O ciclo não se fecha. Temos uma opinião nova, porque um número ilimitado de pessoas vai passar e vão ter diferentes formas de perceber esse trabalho. Porque a arte completa, essa linguagem completa, ela vem justamente no momento em que você pode entrar aqui e a cada dia perceber um elemento diferente. Essa é forma de pensarmos a obra como completa, ela é inacabada até o meu público conferir essa linguagem que se adapte a ele. Essa é uma grande instalação.

Velázquez dizia que não pintava uma rosa, mas um borrão que se parecia com uma rosa. Como pode ser identificado o artista Régis?
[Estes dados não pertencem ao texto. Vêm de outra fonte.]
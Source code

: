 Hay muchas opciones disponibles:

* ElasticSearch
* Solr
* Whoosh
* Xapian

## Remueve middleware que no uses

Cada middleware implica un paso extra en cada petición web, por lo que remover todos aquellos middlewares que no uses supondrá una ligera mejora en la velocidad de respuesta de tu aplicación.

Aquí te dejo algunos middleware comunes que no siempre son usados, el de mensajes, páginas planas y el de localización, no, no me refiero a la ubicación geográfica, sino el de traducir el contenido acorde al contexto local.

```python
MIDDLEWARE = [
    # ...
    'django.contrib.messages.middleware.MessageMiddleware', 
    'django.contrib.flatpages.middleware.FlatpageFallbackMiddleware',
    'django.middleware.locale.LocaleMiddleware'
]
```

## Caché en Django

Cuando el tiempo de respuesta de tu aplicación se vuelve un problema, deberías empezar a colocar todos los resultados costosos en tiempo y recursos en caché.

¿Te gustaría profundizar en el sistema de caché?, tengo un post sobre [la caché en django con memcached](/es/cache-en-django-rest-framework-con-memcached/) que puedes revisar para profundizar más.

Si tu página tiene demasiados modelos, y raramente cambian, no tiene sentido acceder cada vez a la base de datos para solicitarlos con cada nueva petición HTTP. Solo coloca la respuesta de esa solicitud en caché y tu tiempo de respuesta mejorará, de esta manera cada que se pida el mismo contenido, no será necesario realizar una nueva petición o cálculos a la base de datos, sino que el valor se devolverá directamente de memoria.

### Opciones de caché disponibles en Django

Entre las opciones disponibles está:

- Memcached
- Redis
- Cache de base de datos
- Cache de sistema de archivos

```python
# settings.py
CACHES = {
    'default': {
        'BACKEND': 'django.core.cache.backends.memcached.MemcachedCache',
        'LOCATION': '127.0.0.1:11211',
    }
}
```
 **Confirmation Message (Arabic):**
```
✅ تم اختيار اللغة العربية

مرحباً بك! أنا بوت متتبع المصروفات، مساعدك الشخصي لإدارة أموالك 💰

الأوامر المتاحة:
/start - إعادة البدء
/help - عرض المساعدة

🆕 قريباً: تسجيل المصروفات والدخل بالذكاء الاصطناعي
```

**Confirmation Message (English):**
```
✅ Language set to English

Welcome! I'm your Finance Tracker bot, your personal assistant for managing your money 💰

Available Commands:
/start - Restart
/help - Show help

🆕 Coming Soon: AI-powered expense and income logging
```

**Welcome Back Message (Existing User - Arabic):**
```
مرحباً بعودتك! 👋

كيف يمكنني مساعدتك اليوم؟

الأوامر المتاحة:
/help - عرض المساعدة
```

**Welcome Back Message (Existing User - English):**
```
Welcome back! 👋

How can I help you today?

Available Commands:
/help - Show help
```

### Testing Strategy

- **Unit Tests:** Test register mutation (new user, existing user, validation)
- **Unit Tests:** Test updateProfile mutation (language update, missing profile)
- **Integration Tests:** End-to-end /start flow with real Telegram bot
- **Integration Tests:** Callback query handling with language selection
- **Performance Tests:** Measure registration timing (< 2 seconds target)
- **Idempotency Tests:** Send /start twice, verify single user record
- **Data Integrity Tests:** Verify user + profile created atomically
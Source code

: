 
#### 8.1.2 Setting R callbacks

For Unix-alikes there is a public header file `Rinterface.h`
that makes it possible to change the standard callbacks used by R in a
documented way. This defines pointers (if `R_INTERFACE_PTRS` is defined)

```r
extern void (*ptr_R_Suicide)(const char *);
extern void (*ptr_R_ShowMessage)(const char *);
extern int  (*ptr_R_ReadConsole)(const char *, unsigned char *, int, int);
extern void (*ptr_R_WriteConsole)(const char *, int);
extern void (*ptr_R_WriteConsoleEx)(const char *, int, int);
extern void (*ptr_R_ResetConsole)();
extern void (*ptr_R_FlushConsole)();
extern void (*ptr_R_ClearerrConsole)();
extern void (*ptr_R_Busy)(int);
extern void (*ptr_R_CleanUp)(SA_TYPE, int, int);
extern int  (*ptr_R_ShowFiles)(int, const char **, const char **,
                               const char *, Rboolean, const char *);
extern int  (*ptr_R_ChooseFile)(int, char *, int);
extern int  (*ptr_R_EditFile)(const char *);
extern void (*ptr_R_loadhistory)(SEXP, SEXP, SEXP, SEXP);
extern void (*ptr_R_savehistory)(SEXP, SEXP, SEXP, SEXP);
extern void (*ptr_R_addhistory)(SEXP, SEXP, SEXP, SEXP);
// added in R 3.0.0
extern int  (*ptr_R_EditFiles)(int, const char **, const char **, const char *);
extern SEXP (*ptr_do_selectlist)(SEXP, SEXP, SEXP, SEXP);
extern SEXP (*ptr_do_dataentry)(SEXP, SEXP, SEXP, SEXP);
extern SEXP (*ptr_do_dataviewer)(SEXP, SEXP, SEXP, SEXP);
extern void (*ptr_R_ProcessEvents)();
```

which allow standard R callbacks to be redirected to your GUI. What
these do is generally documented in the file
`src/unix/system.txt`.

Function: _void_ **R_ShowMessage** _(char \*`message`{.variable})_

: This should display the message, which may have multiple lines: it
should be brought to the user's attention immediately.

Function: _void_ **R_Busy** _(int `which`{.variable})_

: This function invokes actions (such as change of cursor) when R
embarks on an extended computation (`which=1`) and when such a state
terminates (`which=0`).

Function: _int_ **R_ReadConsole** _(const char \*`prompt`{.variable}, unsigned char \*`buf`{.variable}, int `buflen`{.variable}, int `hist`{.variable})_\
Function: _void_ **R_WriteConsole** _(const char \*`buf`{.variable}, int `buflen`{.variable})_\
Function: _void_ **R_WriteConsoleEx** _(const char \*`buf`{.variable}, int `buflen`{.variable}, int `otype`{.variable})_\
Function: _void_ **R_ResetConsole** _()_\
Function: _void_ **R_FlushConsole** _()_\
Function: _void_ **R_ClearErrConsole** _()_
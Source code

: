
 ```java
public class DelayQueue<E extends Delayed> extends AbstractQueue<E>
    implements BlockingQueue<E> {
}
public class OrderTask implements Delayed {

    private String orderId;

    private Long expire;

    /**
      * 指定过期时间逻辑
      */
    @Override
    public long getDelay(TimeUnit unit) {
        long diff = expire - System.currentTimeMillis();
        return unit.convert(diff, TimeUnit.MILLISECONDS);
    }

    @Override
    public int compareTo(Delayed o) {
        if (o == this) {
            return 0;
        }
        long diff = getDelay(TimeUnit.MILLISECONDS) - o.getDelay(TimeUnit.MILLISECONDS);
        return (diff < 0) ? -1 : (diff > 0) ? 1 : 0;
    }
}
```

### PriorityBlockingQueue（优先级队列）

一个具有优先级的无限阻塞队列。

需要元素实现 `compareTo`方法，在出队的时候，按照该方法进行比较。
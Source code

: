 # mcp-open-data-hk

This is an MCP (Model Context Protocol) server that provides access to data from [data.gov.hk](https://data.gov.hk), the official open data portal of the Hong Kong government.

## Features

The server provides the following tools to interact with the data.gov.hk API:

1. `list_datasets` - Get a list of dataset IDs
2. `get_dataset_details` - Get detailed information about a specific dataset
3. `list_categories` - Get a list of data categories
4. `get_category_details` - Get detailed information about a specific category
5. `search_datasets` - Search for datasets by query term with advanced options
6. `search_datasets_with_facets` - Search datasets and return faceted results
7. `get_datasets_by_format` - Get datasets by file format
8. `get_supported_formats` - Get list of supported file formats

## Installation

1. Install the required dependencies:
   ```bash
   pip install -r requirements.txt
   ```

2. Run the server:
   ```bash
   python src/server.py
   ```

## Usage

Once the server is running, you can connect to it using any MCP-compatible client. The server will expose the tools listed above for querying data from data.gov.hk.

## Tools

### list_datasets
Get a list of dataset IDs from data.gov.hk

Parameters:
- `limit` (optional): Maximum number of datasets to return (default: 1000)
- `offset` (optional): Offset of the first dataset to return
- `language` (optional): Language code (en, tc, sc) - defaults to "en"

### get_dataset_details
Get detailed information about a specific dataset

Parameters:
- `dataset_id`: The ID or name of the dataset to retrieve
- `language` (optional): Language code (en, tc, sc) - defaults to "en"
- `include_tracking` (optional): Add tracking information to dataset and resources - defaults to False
Eu sou artista plástico, a minha capacidade de conseguir um resultado positivo, eu só consigo em ambientes grandes. Então eu não consigo levar isso até um cavalete ou até um quadro, por exemplo. Eu tenho muita dificuldade em só pintar uma tela, sem criar um elemento tridimensional a sua frente, sem trabalhar o elemento tridimensional através de uma textura. Eu não saberia citar uma característica, até porque é difícil se rotular, mas eu estou dentro do contemporâneo que é essa mistura de elementos. Acredito que as minhas texturas são o mais forte do meu trabalho. Vou muito em busca dessas manchas. Como diz o Velázquez, você quer ver a rosa através da minha mancha, do meu borrão, você vê. Eu estou tentando com que as pessoas vejam, de repente, através das minhas texturas alguma coisa. Isso fica mais evidente para aqueles que observam. Vou precisar que alguém venha e diga como é meu trabalho. Estou trabalhando na minha linguagem há seis anos. Eu trabalho muito com o capital que vem de terceiros, então eu tenho que trabalhar com outras ideias e pessoas em conjunto. Eu não consegui tempo suficiente – fora do trabalho que eu tenho para retorno financeiro, porque precisamos desse retorno também para poder se financiar – para trabalhar minha linguagem. Eu participei sempre de exposições coletivas. Tenho mais um bom tempo em cima até chegar a uma linguagem própria.

Qual parte desta grande obra você tem mais apreciação?

Todo o conjunto eu gosto. Porque essa grande instalação você tem espaços onde pode contemplar o que agrada o visual. Porque a casa tem muitos espaços abertos, muitas lacunas, e é através destes vãos que a gente consegue perceber as outras peças. Então eu tentei – e acho que consegui acertar de maneira satisfatória – esse equilíbrio que eu tenho entre as cores, entre os elementos que foram usados aqui dentro. Você olha através destes vãos e todo o ângulo que você olha vai ter uma harmonia. As cores vão estar harmoniosas, os elementos vão agradar. Então essa foi a principal preocupação que eu tive, e acredito que obtive um resultado satisfatório dentro daquilo que esperávamos.